**PROBLEM:** Transcribe the entries below exactly from their first line through the line containing "For possible future", and let no picture into the copy.

**SOURCE MATERIAL:**
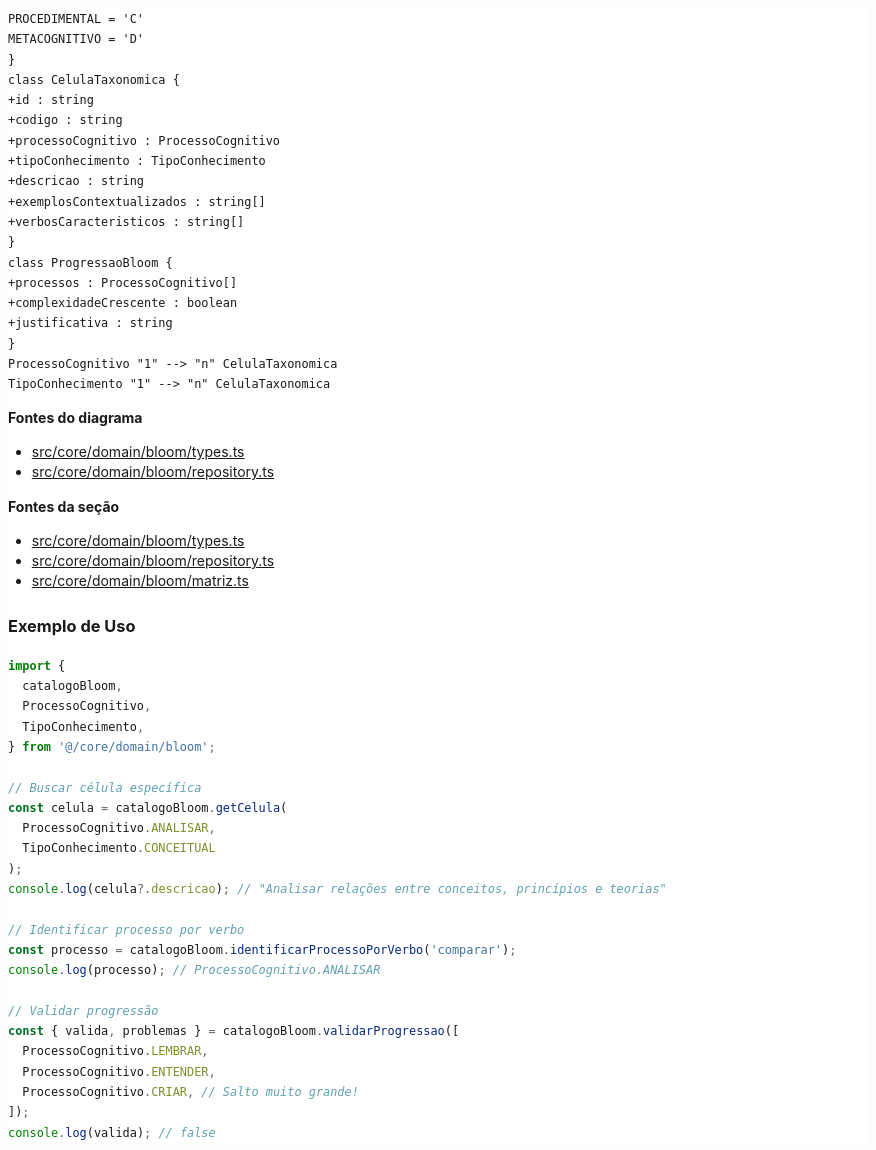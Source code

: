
 ```mermaid
PROCEDIMENTAL = 'C'
METACOGNITIVO = 'D'
}
class CelulaTaxonomica {
+id : string
+codigo : string
+processoCognitivo : ProcessoCognitivo
+tipoConhecimento : TipoConhecimento
+descricao : string
+exemplosContextualizados : string[]
+verbosCaracteristicos : string[]
}
class ProgressaoBloom {
+processos : ProcessoCognitivo[]
+complexidadeCrescente : boolean
+justificativa : string
}
ProcessoCognitivo "1" --> "n" CelulaTaxonomica
TipoConhecimento "1" --> "n" CelulaTaxonomica
```

**Fontes do diagrama**

- [src/core/domain/bloom/types.ts](file://src/core/domain/bloom/types.ts#L1-L256)
- [src/core/domain/bloom/repository.ts](file://src/core/domain/bloom/repository.ts#L1-L175)

**Fontes da seção**

- [src/core/domain/bloom/types.ts](file://src/core/domain/bloom/types.ts#L1-L256)
- [src/core/domain/bloom/repository.ts](file://src/core/domain/bloom/repository.ts#L1-L175)
- [src/core/domain/bloom/matriz.ts](file://src/core/domain/bloom/matriz.ts#L1-L505)

### Exemplo de Uso

```typescript
import {
  catalogoBloom,
  ProcessoCognitivo,
  TipoConhecimento,
} from '@/core/domain/bloom';

// Buscar célula específica
const celula = catalogoBloom.getCelula(
  ProcessoCognitivo.ANALISAR,
  TipoConhecimento.CONCEITUAL
);
console.log(celula?.descricao); // "Analisar relações entre conceitos, princípios e teorias"

// Identificar processo por verbo
const processo = catalogoBloom.identificarProcessoPorVerbo('comparar');
console.log(processo); // ProcessoCognitivo.ANALISAR

// Validar progressão
const { valida, problemas } = catalogoBloom.validarProgressao([
  ProcessoCognitivo.LEMBRAR,
  ProcessoCognitivo.ENTENDER,
  ProcessoCognitivo.CRIAR, // Salto muito grande!
]);
console.log(valida); // false
```
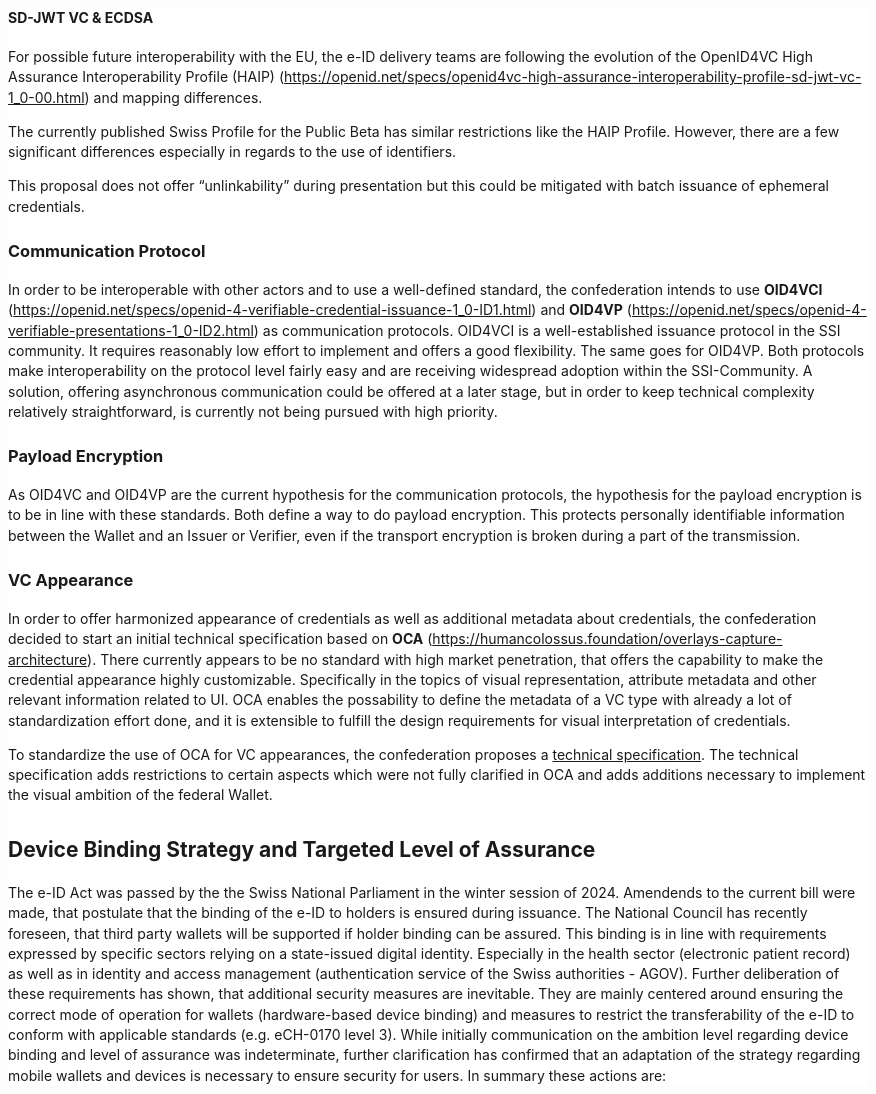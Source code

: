 #### SD-JWT VC & ECDSA

For possible future interoperability with the EU, the e-ID delivery teams are following the evolution of the OpenID4VC High Assurance Interoperability Profile (HAIP) (https://openid.net/specs/openid4vc-high-assurance-interoperability-profile-sd-jwt-vc-1_0-00.html) and mapping differences.

The currently published Swiss Profile for the Public Beta has similar restrictions like the HAIP Profile. However, there are a few significant differences especially in regards to the use of identifiers.

This proposal does not offer “unlinkability” during presentation but this could be mitigated with batch issuance of ephemeral credentials. 

### Communication Protocol
In order to be interoperable with other actors and to use a well-defined standard, the confederation intends to use **OID4VCI** (https://openid.net/specs/openid-4-verifiable-credential-issuance-1_0-ID1.html) and **OID4VP** (https://openid.net/specs/openid-4-verifiable-presentations-1_0-ID2.html) as communication protocols.
OID4VCI is a well-established issuance protocol in the SSI community. It requires reasonably low effort to implement and offers a good flexibility. The same goes for OID4VP. Both protocols make interoperability on the protocol level fairly easy and are receiving widespread adoption within the SSI-Community.
A solution, offering asynchronous communication could be offered at a later stage, but in order to keep technical complexity relatively straightforward, is currently not being pursued with high priority. 

### Payload Encryption
As OID4VC and OID4VP are the current hypothesis for the communication protocols, the hypothesis for the payload encryption is to be in line with these standards. Both define a way to do payload encryption.
This protects personally identifiable information between the Wallet and an Issuer or Verifier, even if the transport encryption is broken during a part of the transmission.

### VC Appearance

In order to offer harmonized appearance of credentials as well as additional metadata about credentials, the confederation decided to start an initial technical specification based on **OCA** (https://humancolossus.foundation/overlays-capture-architecture).
There currently appears to be no standard with high market penetration, that offers the capability to make the credential appearance highly customizable. Specifically in the topics of visual representation, attribute metadata and other relevant information related to UI. OCA enables the possability to define the metadata of a VC type with already a lot of standardization effort done, and it is extensible to fulfill the design requirements for visual interpretation of credentials.

To standardize the use of OCA for VC appearances, the confederation proposes a [technical specification](https://github.com/e-id-admin/open-source-community/blob/main/tech-roadmap/rfcs/oca/spec.md). The technical specification adds restrictions to certain aspects which were not fully clarified in OCA and adds additions necessary to implement the visual ambition of the federal Wallet.

## Device Binding Strategy and Targeted Level of Assurance 
The e-ID Act was passed by the the Swiss National Parliament in the winter session of 2024. Amendends to the current bill were made, that postulate that the binding of the e-ID to holders is ensured during issuance. The National Council has recently foreseen, that third party wallets will be supported if holder binding can be assured. This binding is in line with requirements expressed by specific sectors relying on a state-issued digital identity. Especially in the health sector (electronic patient record) as well as in identity and access management (authentication service of the Swiss authorities - AGOV). Further deliberation of these requirements has shown, that additional security measures are inevitable. They are mainly centered around ensuring the correct mode of operation for wallets (hardware-based device binding) and measures to restrict the transferability of the e-ID to conform with applicable standards (e.g. eCH-0170 level 3). While initially communication on the ambition level regarding device binding and level of assurance was indeterminate, further clarification has confirmed that an adaptation of the strategy regarding mobile wallets and devices is necessary to ensure security for users. 
In summary these actions are:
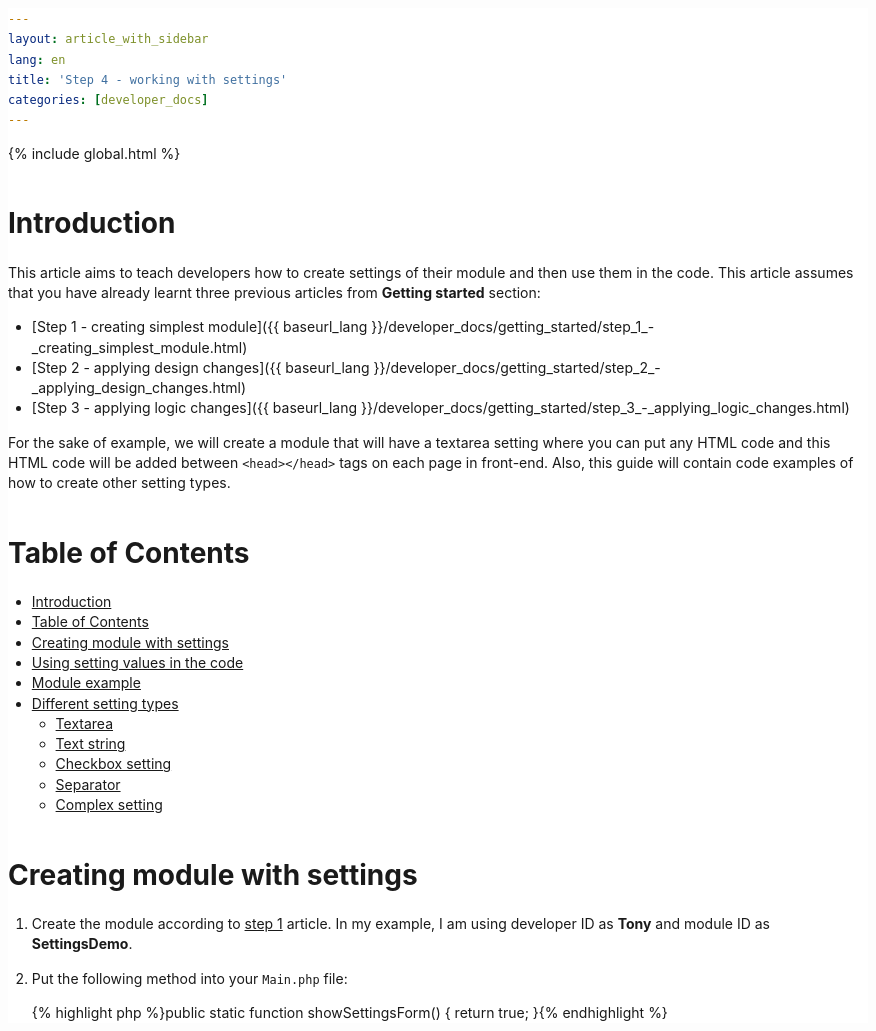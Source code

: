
 ```yaml
---
layout: article_with_sidebar
lang: en
title: 'Step 4 - working with settings'
categories: [developer_docs]
---
```


{% include global.html %}

# Introduction

This article aims to teach developers how to create settings of their module and then use them in the code. This article assumes that you have already learnt three previous articles from **Getting started** section:

*   [Step 1 - creating simplest module]({{ baseurl_lang }}/developer_docs/getting_started/step_1_-_creating_simplest_module.html)
*   [Step 2 - applying design changes]({{ baseurl_lang }}/developer_docs/getting_started/step_2_-_applying_design_changes.html)
*   [Step 3 - applying logic changes]({{ baseurl_lang }}/developer_docs/getting_started/step_3_-_applying_logic_changes.html)

For the sake of example, we will create a module that will have a textarea setting where you can put any HTML code and this HTML code will be added between `<head></head>` tags on each page in front-end. Also, this guide will contain code examples of how to create other setting types.

# Table of Contents

*   [Introduction](#introduction)
*   [Table of Contents](#table-of-contents)
*   [Creating module with settings](#creating-module-with-settings)
*   [Using setting values in the code](#using-setting-values-in-the-code)
*   [Module example](#module-example)
*   [Different setting types](#different-setting-types)
    *   [Textarea](#textarea)
    *   [Text string](#text-string)
    *   [Checkbox setting](#checkbox-setting)
    *   [Separator](#separator)
    *   [Complex setting](#complex-setting)

# Creating module with settings

1.  Create the module according to [step 1](Step-1---creating-simplest-module_524296.html) article. In my example, I am using developer ID as **Tony** and module ID as **SettingsDemo**.
2.  Put the following method into your `Main.php` file: 

    {% highlight php %}public static function showSettingsForm() 
    {
        return true;
    }{% endhighlight %}
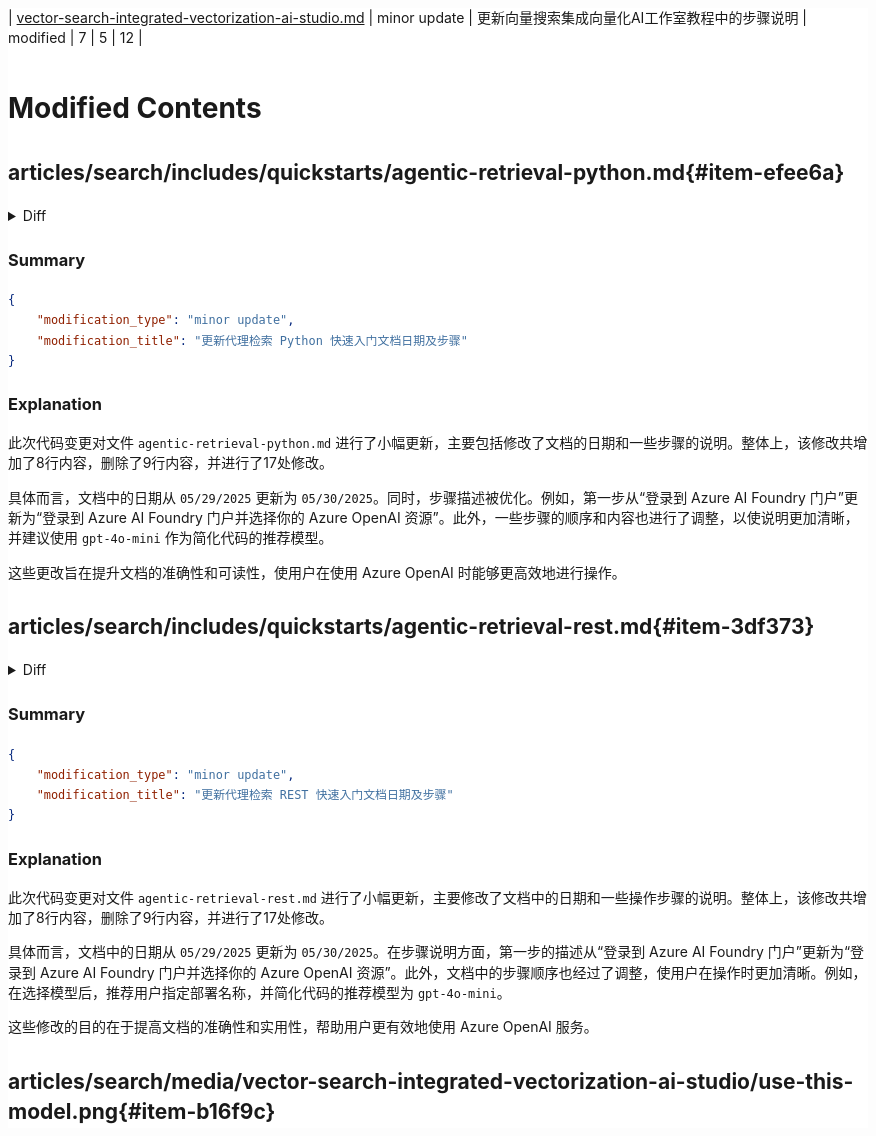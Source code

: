 | [vector-search-integrated-vectorization-ai-studio.md](#item-353fcc) | minor update | 更新向量搜索集成向量化AI工作室教程中的步骤说明 | modified | 7 | 5 | 12 | 


# Modified Contents
## articles/search/includes/quickstarts/agentic-retrieval-python.md{#item-efee6a}

<details><summary>Diff</summary></details>

### Summary

```json
{
    "modification_type": "minor update",
    "modification_title": "更新代理检索 Python 快速入门文档日期及步骤"
}
```

### Explanation
此次代码变更对文件 `agentic-retrieval-python.md` 进行了小幅更新，主要包括修改了文档的日期和一些步骤的说明。整体上，该修改共增加了8行内容，删除了9行内容，并进行了17处修改。

具体而言，文档中的日期从 `05/29/2025` 更新为 `05/30/2025`。同时，步骤描述被优化。例如，第一步从“登录到 Azure AI Foundry 门户”更新为“登录到 Azure AI Foundry 门户并选择你的 Azure OpenAI 资源”。此外，一些步骤的顺序和内容也进行了调整，以使说明更加清晰，并建议使用 `gpt-4o-mini` 作为简化代码的推荐模型。

这些更改旨在提升文档的准确性和可读性，使用户在使用 Azure OpenAI 时能够更高效地进行操作。

## articles/search/includes/quickstarts/agentic-retrieval-rest.md{#item-3df373}

<details><summary>Diff</summary></details>

### Summary

```json
{
    "modification_type": "minor update",
    "modification_title": "更新代理检索 REST 快速入门文档日期及步骤"
}
```

### Explanation
此次代码变更对文件 `agentic-retrieval-rest.md` 进行了小幅更新，主要修改了文档中的日期和一些操作步骤的说明。整体上，该修改共增加了8行内容，删除了9行内容，并进行了17处修改。

具体而言，文档中的日期从 `05/29/2025` 更新为 `05/30/2025`。在步骤说明方面，第一步的描述从“登录到 Azure AI Foundry 门户”更新为“登录到 Azure AI Foundry 门户并选择你的 Azure OpenAI 资源”。此外，文档中的步骤顺序也经过了调整，使用户在操作时更加清晰。例如，在选择模型后，推荐用户指定部署名称，并简化代码的推荐模型为 `gpt-4o-mini`。

这些修改的目的在于提高文档的准确性和实用性，帮助用户更有效地使用 Azure OpenAI 服务。

## articles/search/media/vector-search-integrated-vectorization-ai-studio/use-this-model.png{#item-b16f9c}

**ANSWER TO THIS TASK:**
Source code

:
 ```mermaid
PROCEDIMENTAL = 'C'
METACOGNITIVO = 'D'
}
class CelulaTaxonomica {
+id : string
+codigo : string
+processoCognitivo : ProcessoCognitivo
+tipoConhecimento : TipoConhecimento
+descricao : string
+exemplosContextualizados : string[]
+verbosCaracteristicos : string[]
}
class ProgressaoBloom {
+processos : ProcessoCognitivo[]
+complexidadeCrescente : boolean
+justificativa : string
}
ProcessoCognitivo "1" --> "n" CelulaTaxonomica
TipoConhecimento "1" --> "n" CelulaTaxonomica
```

**Fontes do diagrama**

- [src/core/domain/bloom/types.ts](file://src/core/domain/bloom/types.ts#L1-L256)
- [src/core/domain/bloom/repository.ts](file://src/core/domain/bloom/repository.ts#L1-L175)

**Fontes da seção**

- [src/core/domain/bloom/types.ts](file://src/core/domain/bloom/types.ts#L1-L256)
- [src/core/domain/bloom/repository.ts](file://src/core/domain/bloom/repository.ts#L1-L175)
- [src/core/domain/bloom/matriz.ts](file://src/core/domain/bloom/matriz.ts#L1-L505)

### Exemplo de Uso

```typescript
import {
  catalogoBloom,
  ProcessoCognitivo,
  TipoConhecimento,
} from '@/core/domain/bloom';

// Buscar célula específica
const celula = catalogoBloom.getCelula(
  ProcessoCognitivo.ANALISAR,
  TipoConhecimento.CONCEITUAL
);
console.log(celula?.descricao); // "Analisar relações entre conceitos, princípios e teorias"

// Identificar processo por verbo
const processo = catalogoBloom.identificarProcessoPorVerbo('comparar');
console.log(processo); // ProcessoCognitivo.ANALISAR

// Validar progressão
const { valida, problemas } = catalogoBloom.validarProgressao([
  ProcessoCognitivo.LEMBRAR,
  ProcessoCognitivo.ENTENDER,
  ProcessoCognitivo.CRIAR, // Salto muito grande!
]);
console.log(valida); // false
```
Source code

: #### SD-JWT VC & ECDSA

For possible future interoperability with the EU, the e-ID delivery teams are following the evolution of the OpenID4VC High Assurance Interoperability Profile (HAIP) (https://openid.net/specs/openid4vc-high-assurance-interoperability-profile-sd-jwt-vc-1_0-00.html) and mapping differences.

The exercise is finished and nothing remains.